Tracking the market and economic trends
that shape your finances.

« Previous Post | Money & Company Home | Next Post »

Dow falls to five-week low as global gloom deepens

November 21, 2011 |  1:57 pm

Trader1121
Investors signaled a lack of faith in markets nearly across the board on Monday as stocks and commodities fell on unrelenting fears about the global economy and financial system.

The Dow Jones industrial average closed with a loss of 248.85 points, or 2.1%, at 11,547.31, nearly a five-week low. The Dow now is back in the red year to date, off 0.3%.

The tone was set at the outset after it appeared that the congressional “super committee” on deficit reduction would fail to reach an agreement by Congress’ Wednesday deadline.

Given Europe’s financial crisis, the super committee’s stalemate was viewed as another sign of governments’ inability or unwillingness to deal with their spiraling debt loads.

“There is just no good news,” said Dave Rovelli, head of equity trading at brokerage Canaccord Adams in New York.
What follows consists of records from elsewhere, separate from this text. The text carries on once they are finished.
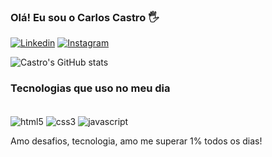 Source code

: 
### Olá! Eu sou o Carlos Castro 🖐️

[![Linkedin](https://img.shields.io/badge/LinkedIn-0077B5?style=for-the-badge&logo=linkedin&logoColor=white)]()
[![Instagram](https://img.shields.io/badge/Instagram-E4405F?style=for-the-badge&logo=instagram&logoColor=white)]()


![Castro's GitHub stats](https://github-readme-stats.vercel.app/api?username=devcastro1&show_icons=true&theme=dracula)

### Tecnologias que uso no meu dia


<div style='display: inline-block'><br>

<img align='center' alt='html5' src='https://img.shields.io/badge/HTML5-E34F26?style=for-the-badge&logo=html5&logoColor=white'/>
<img align='center' alt='css3' src='https://img.shields.io/badge/CSS3-1572B6?style=for-the-badge&logo=css3&logoColor=white'/>
<img align='center' alt='javascript' src='https://img.shields.io/badge/JavaScript-F7DF1E?style=for-the-badge&logo=javascript&logoColor=black'/>

</div><br/>


Amo desafios, tecnologia, amo me superar 1% todos os dias!
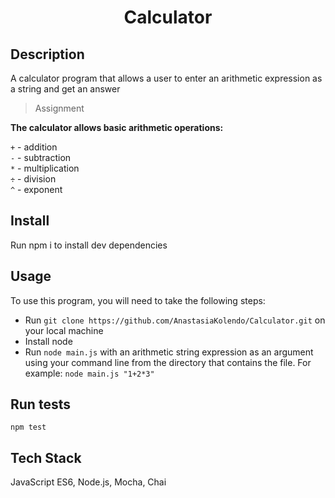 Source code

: <h1 align="center">Calculator </h1>

## Description

A calculator program that allows a user to enter an arithmetic expression as a string and get an answer
> Assignment

**The calculator allows basic arithmetic operations:**

`+` - addition\
`-` - subtraction\
`*` - multiplication\
`÷` - division\
`^` - exponent 

## Install
Run npm i to install dev dependencies

## Usage
To use this program, you will need to take the following steps:
* Run `git clone https://github.com/AnastasiaKolendo/Calculator.git` on your local machine
* Install node
* Run `node main.js` with an arithmetic string expression as an argument using your command line from the directory that contains the file. For example: `node main.js "1+2*3"` 

## Run tests
`npm test`

## Tech Stack
JavaScript ES6, Node.js, Mocha, Chai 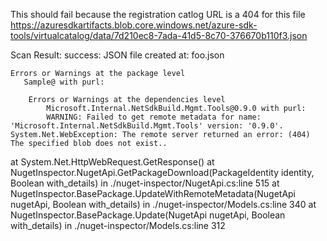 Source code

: This should fail because the registration catlog URL is a 404 for this file
https://azuresdkartifacts.blob.core.windows.net/azure-sdk-tools/virtualcatalog/data/7d210ec8-7ada-41d5-8c70-376670b110f3.json


Scan Result: success: JSON file created at: foo.json

    Errors or Warnings at the package level
       Sample@ with purl: 

        Errors or Warnings at the dependencies level
            Microsoft.Internal.NetSdkBuild.Mgmt.Tools@0.9.0 with purl: 
            WARNING: Failed to get remote metadata for name: 'Microsoft.Internal.NetSdkBuild.Mgmt.Tools' version: '0.9.0'. System.Net.WebException: The remote server returned an error: (404) The specified blob does not exist..
   at System.Net.HttpWebRequest.GetResponse()
   at NugetInspector.NugetApi.GetPackageDownload(PackageIdentity identity, Boolean with_details) in ./nuget-inspector/NugetApi.cs:line 515
   at NugetInspector.BasePackage.UpdateWithRemoteMetadata(NugetApi nugetApi, Boolean with_details) in ./nuget-inspector/Models.cs:line 340
   at NugetInspector.BasePackage.Update(NugetApi nugetApi, Boolean with_details) in ./nuget-inspector/Models.cs:line 312

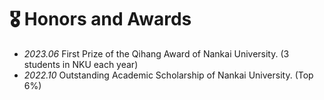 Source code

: # 🎖 Honors and Awards
- *2023.06* First Prize of the Qihang Award of Nankai University. (3 students in NKU each year)
- *2022.10* Outstanding Academic Scholarship of Nankai University. (Top 6%)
He said some of the selling in stocks stemmed from fear that the U.S. could soon face another downgrade of its bond rating. Shares worldwide plunged in early August after Standard & Poor’s cut the U.S. rating to AA+ from AAA.

Stocks fell sharply in Europe overnight as Spanish government bond yields jumped to new euro-era highs. Voters' decision to throw out the Socialist government failed to make investors feel more confident about holding Spanish debt. The 10-year Spanish bond yield rose to 6.55% from 6.38% on Friday.

Spain's stock market lost 3.5% and French stocks slid 3.4%. The Italian market dropped 4.7% to a seven-week low.

Investors also were unnerved by the German Bundesbank’s new forecast of a sharp slowdown in the German economy in 2012.

Prices of most commodities fell on economic jitters, and as some investors and traders sold what they could to raise cash. Near-term oil futures in New York fell for a third straight day, down 75 cents to $96.92 a barrel. Gold futures slid $46.40 to $1,678.30 an ounce, a four-week low.

Unlike the stock market, oil and gold still are up for the year.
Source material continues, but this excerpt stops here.